Superb ensemble acting from a company ranging in ages from 6 to 60(?). Oliver Coopersmith as The Boy (the older one) acted with a confidence well beyond his years as did The Girl who played that part on the night I went - Friday the 11th of July. I found it a very disturbing play, imaginatively staged and written with a real sense of character. Joseph Fiennes as the slouching, indolent police officer, a la Marlon Brando, was mesmerising. Kirsty Bushell and Kevin Trainor gave us perfectly measured perfiormances as a idiosincratic manager and waiter respectively. And finally Roger Sloman and Phyliss Logan two people caught up in events they cannot comprehend or even want to comprehend, but instead languish in innocence for a lost America. - rds
17 Jul 08
Thoughtful, fascinating script. Wonderfully acted and directed. - fred
24 Jun 08
Where do you start.... Joseph Fiennes terribly terribly miscast. The constant allusions to him eating and needing to think about a diet were ridiculous. This deputy sheriff looked like what he was, a Hollywood film star. Ian Hart was woefully underused. But then, this play was underwritten massively. There was no clear sense of story and the writer completely wrote around the issues involved rather than driving through them boldly. Despite having audience three sides it played mainly to the front block. Very dispapointing. - Scal
20 Jun 08
I think last night was press night, and maybe the pundits have already gone into print, but speak as you find. New writing and “names”, that’s the deal, at The Bush. Old writing and non-celebs are my usual fringe “thing” …small houses with small houses. A packed house with high expectations on the performance side : different country.

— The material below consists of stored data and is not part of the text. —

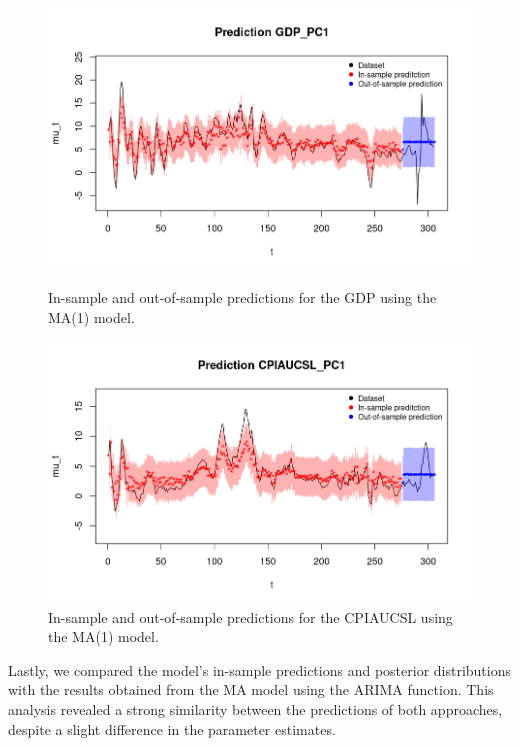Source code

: \begin{figure}[H]
    \centering
    \begin{minipage}{0.49\textwidth}
        \centering
        \includegraphics[width=\textwidth]{images/3-MA/gdp_prediction.png}
        \caption{In-sample and out-of-sample predictions for the GDP using the MA(1) model.}
        \label{fig:MA1_gdp_prediction}
    \end{minipage}\hfill
    \begin{minipage}{0.49\textwidth}
        \centering
        \includegraphics[width=\textwidth]{images/3-MA/infl_prediction.png}
        \caption{In-sample and out-of-sample predictions for the CPIAUCSL using the MA(1) model.}
        \label{fig:MA1_infl_prediction}
    \end{minipage}
\end{figure}
Lastly, we compared the model's in-sample predictions and posterior distributions with the results obtained from the MA model using the ARIMA function. This analysis revealed a strong similarity between the predictions of both approaches, despite a slight difference in the parameter estimates.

To the writing, first. Also different country. Remotest Iowa. An issue of the moment, an issue of our here and now – how we deal with sex offenders in society – and wider themes, too, of intolerance and fear (of the unknown, of the enemy within, of the dark side …). So why Iowa? Well maybe it’s that “out there”, rarified location (“Fargo” meets Sam Shepard?), and that us-only-moreso quality of the people (American Gothic?). A place where The Deputy Sheriff drops by, patrols, serves writs and offers a doss at the Station House, where small-talk starts with salvation, not the weather : here, the stakes rise, the focus heightens. Trouble is, we’ve seen this house, this motel, this diner, this sheriff’s office, before. This is where stuff happens, all right, but how is it going to matter, to us? More important, can you pull it off with so many potential clichés staring you in the face?
It’s in the writing and in the playing, of course. This one cracks along from scene to swift-changed scene : edgy, economic dialogue ; moment-to-moment energy shifts, tension, release. A 90-minute ride, well-lit, excellently scored. And of course the actors have it : not a moment dropped, not a beat short-changed, though at odd moments the thread of the script seemed just a bit wayward. I loved Kirsty Bushell’s managing Manager, Joseph Fiennes’ very watchable, troubled Deputy (not as in “troubled pop icon …”, but troubled) and Ian Hart’s A.G. – offender or victim? No disappointment expected, none given.
But then, this is at most twenty, not two thousand feet away, where in many exchanges the audience are nearer the actors than they are to each other : theatrical truth played up this close, this well, defies cliché. And this, too, is a grounded piece, staged to a mutating framed panorama of … well, go and see. All the elements - fire, air, earth and water – are in there. Things shatter, spill, burn and flutter. The motel TV flickers over our heads ; maple syrup gloops, shards fly ; you catch the peanut breath …
I’m not sure how well this would work on a big stage with lesser performances, but in this space, with this staging and these actors, it’s a blast.